(Dataset entries)
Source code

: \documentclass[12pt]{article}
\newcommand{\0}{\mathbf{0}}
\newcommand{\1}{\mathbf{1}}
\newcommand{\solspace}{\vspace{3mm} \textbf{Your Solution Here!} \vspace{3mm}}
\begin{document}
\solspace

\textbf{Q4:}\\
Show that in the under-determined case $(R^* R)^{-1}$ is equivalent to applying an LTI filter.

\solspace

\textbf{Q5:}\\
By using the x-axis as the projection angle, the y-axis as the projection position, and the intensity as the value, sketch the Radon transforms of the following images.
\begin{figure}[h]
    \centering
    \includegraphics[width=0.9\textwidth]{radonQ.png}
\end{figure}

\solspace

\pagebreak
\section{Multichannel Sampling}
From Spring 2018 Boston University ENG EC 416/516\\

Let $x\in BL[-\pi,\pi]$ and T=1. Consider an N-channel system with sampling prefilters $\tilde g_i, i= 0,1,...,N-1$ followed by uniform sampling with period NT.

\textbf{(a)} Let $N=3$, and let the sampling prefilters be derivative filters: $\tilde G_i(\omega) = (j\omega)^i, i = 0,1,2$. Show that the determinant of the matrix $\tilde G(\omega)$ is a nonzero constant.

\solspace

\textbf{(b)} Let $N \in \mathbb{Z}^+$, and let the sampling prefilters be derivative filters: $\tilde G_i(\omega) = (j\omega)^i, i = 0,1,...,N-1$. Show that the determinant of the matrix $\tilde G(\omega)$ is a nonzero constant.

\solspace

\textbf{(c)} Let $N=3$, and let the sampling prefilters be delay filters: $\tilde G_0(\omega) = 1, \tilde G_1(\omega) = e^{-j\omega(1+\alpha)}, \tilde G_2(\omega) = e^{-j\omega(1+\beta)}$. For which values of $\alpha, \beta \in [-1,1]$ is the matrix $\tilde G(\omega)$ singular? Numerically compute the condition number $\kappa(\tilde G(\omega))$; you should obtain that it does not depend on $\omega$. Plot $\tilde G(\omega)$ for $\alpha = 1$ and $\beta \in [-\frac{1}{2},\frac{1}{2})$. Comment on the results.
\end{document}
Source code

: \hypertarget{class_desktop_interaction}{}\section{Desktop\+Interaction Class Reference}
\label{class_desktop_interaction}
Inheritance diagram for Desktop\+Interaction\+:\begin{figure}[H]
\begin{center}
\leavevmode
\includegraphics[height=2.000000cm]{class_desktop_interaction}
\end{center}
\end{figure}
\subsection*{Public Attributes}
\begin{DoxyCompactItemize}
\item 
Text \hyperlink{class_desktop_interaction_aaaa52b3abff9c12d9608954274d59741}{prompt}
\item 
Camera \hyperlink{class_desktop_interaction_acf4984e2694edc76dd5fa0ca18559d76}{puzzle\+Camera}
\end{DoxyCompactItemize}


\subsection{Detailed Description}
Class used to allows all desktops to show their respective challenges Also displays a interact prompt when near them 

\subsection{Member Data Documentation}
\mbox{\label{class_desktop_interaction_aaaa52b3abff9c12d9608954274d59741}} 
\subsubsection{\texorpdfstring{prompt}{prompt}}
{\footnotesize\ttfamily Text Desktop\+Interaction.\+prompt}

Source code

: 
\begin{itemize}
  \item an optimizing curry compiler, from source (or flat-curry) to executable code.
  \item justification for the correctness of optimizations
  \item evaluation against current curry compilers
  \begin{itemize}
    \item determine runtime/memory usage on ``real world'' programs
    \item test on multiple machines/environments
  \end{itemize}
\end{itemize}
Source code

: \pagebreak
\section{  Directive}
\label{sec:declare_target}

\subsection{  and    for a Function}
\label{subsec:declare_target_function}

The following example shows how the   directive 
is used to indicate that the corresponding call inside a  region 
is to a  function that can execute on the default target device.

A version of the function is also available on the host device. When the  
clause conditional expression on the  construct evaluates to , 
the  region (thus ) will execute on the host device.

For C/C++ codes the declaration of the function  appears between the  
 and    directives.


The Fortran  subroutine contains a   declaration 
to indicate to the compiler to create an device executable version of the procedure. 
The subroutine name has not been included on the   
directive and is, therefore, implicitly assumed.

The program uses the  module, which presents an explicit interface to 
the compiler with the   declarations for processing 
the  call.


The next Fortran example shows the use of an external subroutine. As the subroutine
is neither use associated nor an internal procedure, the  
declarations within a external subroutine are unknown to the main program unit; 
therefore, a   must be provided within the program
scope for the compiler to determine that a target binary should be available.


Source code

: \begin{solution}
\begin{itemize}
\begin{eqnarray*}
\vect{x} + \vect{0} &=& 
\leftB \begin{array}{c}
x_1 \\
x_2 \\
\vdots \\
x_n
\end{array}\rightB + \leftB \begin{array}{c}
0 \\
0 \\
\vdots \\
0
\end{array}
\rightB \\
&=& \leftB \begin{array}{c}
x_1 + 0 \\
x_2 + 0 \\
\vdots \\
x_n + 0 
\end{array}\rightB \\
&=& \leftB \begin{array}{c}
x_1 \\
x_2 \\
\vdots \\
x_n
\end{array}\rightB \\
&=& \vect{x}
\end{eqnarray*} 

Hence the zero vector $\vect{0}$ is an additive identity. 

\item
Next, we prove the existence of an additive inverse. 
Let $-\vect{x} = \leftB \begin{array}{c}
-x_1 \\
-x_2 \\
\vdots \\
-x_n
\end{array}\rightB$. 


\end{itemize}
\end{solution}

**What is needed**
Every record should be repeated exactly; please leave none out.

**Solved exercise**
Source code

: \documentclass[12pt]{article}
\newcommand{\0}{\mathbf{0}}
\newcommand{\1}{\mathbf{1}}
\newcommand{\solspace}{\vspace{3mm} \textbf{Your Solution Here!} \vspace{3mm}}
\begin{document}
\solspace

\textbf{Q4:}\\
Show that in the under-determined case $(R^* R)^{-1}$ is equivalent to applying an LTI filter.

\solspace

\textbf{Q5:}\\
By using the x-axis as the projection angle, the y-axis as the projection position, and the intensity as the value, sketch the Radon transforms of the following images.
\begin{figure}[h]
    \centering
    \includegraphics[width=0.9\textwidth]{radonQ.png}
\end{figure}

\solspace

\pagebreak
\section{Multichannel Sampling}
From Spring 2018 Boston University ENG EC 416/516\\

Let $x\in BL[-\pi,\pi]$ and T=1. Consider an N-channel system with sampling prefilters $\tilde g_i, i= 0,1,...,N-1$ followed by uniform sampling with period NT.

\textbf{(a)} Let $N=3$, and let the sampling prefilters be derivative filters: $\tilde G_i(\omega) = (j\omega)^i, i = 0,1,2$. Show that the determinant of the matrix $\tilde G(\omega)$ is a nonzero constant.

\solspace

\textbf{(b)} Let $N \in \mathbb{Z}^+$, and let the sampling prefilters be derivative filters: $\tilde G_i(\omega) = (j\omega)^i, i = 0,1,...,N-1$. Show that the determinant of the matrix $\tilde G(\omega)$ is a nonzero constant.

\solspace

\textbf{(c)} Let $N=3$, and let the sampling prefilters be delay filters: $\tilde G_0(\omega) = 1, \tilde G_1(\omega) = e^{-j\omega(1+\alpha)}, \tilde G_2(\omega) = e^{-j\omega(1+\beta)}$. For which values of $\alpha, \beta \in [-1,1]$ is the matrix $\tilde G(\omega)$ singular? Numerically compute the condition number $\kappa(\tilde G(\omega))$; you should obtain that it does not depend on $\omega$. Plot $\tilde G(\omega)$ for $\alpha = 1$ and $\beta \in [-\frac{1}{2},\frac{1}{2})$. Comment on the results.
\end{document}
Source code

: \hypertarget{class_desktop_interaction}{}\section{Desktop\+Interaction Class Reference}
\label{class_desktop_interaction}
Inheritance diagram for Desktop\+Interaction\+:\begin{figure}[H]
\begin{center}
\leavevmode
\includegraphics[height=2.000000cm]{class_desktop_interaction}
\end{center}
\end{figure}
\subsection*{Public Attributes}
\begin{DoxyCompactItemize}
\item 
Text \hyperlink{class_desktop_interaction_aaaa52b3abff9c12d9608954274d59741}{prompt}
\item 
Camera \hyperlink{class_desktop_interaction_acf4984e2694edc76dd5fa0ca18559d76}{puzzle\+Camera}
\end{DoxyCompactItemize}


\subsection{Detailed Description}
Class used to allows all desktops to show their respective challenges Also displays a interact prompt when near them 

\subsection{Member Data Documentation}
\mbox{\label{class_desktop_interaction_aaaa52b3abff9c12d9608954274d59741}} 
\subsubsection{\texorpdfstring{prompt}{prompt}}
{\footnotesize\ttfamily Text Desktop\+Interaction.\+prompt}

Source code

: 
\begin{itemize}
  \item an optimizing curry compiler, from source (or flat-curry) to executable code.
  \item justification for the correctness of optimizations
  \item evaluation against current curry compilers
  \begin{itemize}
    \item determine runtime/memory usage on ``real world'' programs
    \item test on multiple machines/environments
  \end{itemize}
\end{itemize}
Source code

: \pagebreak
\section{  Directive}
\label{sec:declare_target}

\subsection{  and    for a Function}
\label{subsec:declare_target_function}

The following example shows how the   directive 
is used to indicate that the corresponding call inside a  region 
is to a  function that can execute on the default target device.

A version of the function is also available on the host device. When the  
clause conditional expression on the  construct evaluates to , 
the  region (thus ) will execute on the host device.

For C/C++ codes the declaration of the function  appears between the  
 and    directives.


The Fortran  subroutine contains a   declaration 
to indicate to the compiler to create an device executable version of the procedure. 
The subroutine name has not been included on the   
directive and is, therefore, implicitly assumed.

The program uses the  module, which presents an explicit interface to 
the compiler with the   declarations for processing 
the  call.


The next Fortran example shows the use of an external subroutine. As the subroutine
is neither use associated nor an internal procedure, the  
declarations within a external subroutine are unknown to the main program unit; 
therefore, a   must be provided within the program
scope for the compiler to determine that a target binary should be available.


Source code

: \begin{solution}
\begin{itemize}
\begin{eqnarray*}
\vect{x} + \vect{0} &=& 
\leftB \begin{array}{c}
x_1 \\
x_2 \\
\vdots \\
x_n
\end{array}\rightB + \leftB \begin{array}{c}
0 \\
0 \\
\vdots \\
0
\end{array}
\rightB \\
&=& \leftB \begin{array}{c}
x_1 + 0 \\
x_2 + 0 \\
\vdots \\
x_n + 0 
\end{array}\rightB \\
&=& \leftB \begin{array}{c}
x_1 \\
x_2 \\
\vdots \\
x_n
\end{array}\rightB \\
&=& \vect{x}
\end{eqnarray*} 

Hence the zero vector $\vect{0}$ is an additive identity. 

\item
Next, we prove the existence of an additive inverse. 
Let $-\vect{x} = \leftB \begin{array}{c}
-x_1 \\
-x_2 \\
\vdots \\
-x_n
\end{array}\rightB$. 


\end{itemize}
\end{solution}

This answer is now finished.